ANTIMICROBIAL THERAPY
- initial empirical therapy whilst awaiting culture results
- native valve endocarditis (NVE) = amoxicillin +/- gentamicin
- prosthetic valve endocarditis = vancomycin + gentamicin + rifampicin - when culture results available, start targeted antimicrobial therapy according to sensitivities and local guidelines
In which cases of IE is surgical Tx required?
Required in about 50% due to severe complications. 3 main indications for early surgery in IE are:
- HF
- uncontrolled infection
- prevention of embolic events
Suggest possible complications of IE
- congestive HF (most frequent complication, 42-60% NVE cases) - mainly caused by new or worsening aortic/mitral regurgitation
- uncontrolled infection - perivalvular extension of IE is most frequent cause, e.g. abscess formation, pseudoaneurysms and fistulae.

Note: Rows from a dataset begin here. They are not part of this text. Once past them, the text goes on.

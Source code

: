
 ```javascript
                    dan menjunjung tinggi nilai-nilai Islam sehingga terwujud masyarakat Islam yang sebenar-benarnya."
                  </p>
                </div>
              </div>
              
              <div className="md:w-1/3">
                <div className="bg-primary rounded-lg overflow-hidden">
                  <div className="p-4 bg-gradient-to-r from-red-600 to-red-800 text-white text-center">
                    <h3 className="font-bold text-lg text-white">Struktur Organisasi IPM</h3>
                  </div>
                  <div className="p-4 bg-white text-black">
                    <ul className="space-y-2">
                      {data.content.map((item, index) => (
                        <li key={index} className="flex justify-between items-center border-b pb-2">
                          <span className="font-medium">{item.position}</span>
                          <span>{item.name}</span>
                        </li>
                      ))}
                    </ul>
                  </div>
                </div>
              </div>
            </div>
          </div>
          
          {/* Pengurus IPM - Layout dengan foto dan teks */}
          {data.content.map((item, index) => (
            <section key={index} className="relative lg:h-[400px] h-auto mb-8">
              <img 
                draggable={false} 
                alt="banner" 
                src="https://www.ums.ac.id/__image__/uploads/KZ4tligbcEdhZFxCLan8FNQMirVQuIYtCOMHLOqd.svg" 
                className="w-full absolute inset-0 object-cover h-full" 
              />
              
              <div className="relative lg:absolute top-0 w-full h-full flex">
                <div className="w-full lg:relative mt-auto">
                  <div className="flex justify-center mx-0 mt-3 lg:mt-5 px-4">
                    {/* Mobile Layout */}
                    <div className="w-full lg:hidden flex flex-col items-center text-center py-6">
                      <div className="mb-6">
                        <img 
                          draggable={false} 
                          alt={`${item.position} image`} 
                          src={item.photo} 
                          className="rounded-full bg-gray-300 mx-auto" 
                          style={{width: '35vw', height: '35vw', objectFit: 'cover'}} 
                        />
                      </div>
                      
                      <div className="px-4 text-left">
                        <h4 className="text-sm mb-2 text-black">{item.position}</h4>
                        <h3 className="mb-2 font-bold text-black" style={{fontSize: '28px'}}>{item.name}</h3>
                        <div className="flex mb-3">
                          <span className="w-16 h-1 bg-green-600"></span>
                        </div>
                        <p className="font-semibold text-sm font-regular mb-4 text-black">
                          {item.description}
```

- embolic events (20-50%) - brain and spleen emboli most frequent in L-sided IE whilst PE most frequent in R-sided IE
- AKI (6-30%) - causes often multi-factorial: i. immune complex and vasculitic glomerulonephritis, ii. renal infarction due to septic emboli, iii. antibiotic toxicity. etc.
- Arrhythmias - due to spread of infection beyond endocardium to conduction pathways. mainly 1st, 2nd and 3rd degree atrio-ventricular blocks.